Life goes on. Trees grow back. Teeth fall out. Hair gets cut. Hearts get broken. Love is made. Baby’s are born, Humans die. Roads are built.
I’m SO SICK OF YOU GETTING PIISSED AND EN TRYING TO FUCKING PRESSURE ME INTO SMOKING WHEN I DONT WANT TO. HOLY FUCK!!!!!!!!!!!!! I want to FUCKING scream whenever you do. When I say I’m good on that, don’t fucking pout and then continuously push it in my god damn face. YOU ARE THE REASON IM STILL A FUCKING POT SMOKER, YOU ARE THE REASON IM NOT PURSUING MY DREAMS, AND IM FINNNNNNAAAALLLLLLLYYYY GETTING TRULEY SICK OF IT. capitalization of my letters DO NOOT express how much I just want to scream. my hearts going to break when the day comes that I actually break it off. Ugh I can’t, I just can’t.
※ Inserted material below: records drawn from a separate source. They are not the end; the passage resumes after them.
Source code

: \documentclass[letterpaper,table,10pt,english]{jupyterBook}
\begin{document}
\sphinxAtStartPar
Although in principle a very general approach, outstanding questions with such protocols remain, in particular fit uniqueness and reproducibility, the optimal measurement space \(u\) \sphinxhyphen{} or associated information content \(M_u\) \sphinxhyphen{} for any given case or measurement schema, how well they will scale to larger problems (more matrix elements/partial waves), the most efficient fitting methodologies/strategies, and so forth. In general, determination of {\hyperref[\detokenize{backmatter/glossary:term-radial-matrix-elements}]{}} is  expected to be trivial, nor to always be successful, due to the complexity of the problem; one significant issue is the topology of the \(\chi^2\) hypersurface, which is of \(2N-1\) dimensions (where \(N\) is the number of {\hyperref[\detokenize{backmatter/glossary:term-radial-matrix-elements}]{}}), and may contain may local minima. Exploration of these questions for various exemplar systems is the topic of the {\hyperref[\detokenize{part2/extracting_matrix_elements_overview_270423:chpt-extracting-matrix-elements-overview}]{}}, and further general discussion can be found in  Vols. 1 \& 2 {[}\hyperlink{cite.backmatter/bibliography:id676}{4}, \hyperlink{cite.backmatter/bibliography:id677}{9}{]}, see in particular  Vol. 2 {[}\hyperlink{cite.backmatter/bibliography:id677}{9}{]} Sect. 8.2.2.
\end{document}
I have no words right now. I lost my fucking train of thought. I need summer. I need to more away from here. I need to purse my fucking dreams because I’m slowly dying inside right now. Little by little I wither away into depression, into nothing. Till sooner or thater I will have nothing and nooo one left. I want my life back. And if that means I have to be ‘single’ for the rest of my life to be happy. Then so be it.
Wow. That was a rant that was noooot supposed to happen. But it did and I feel better.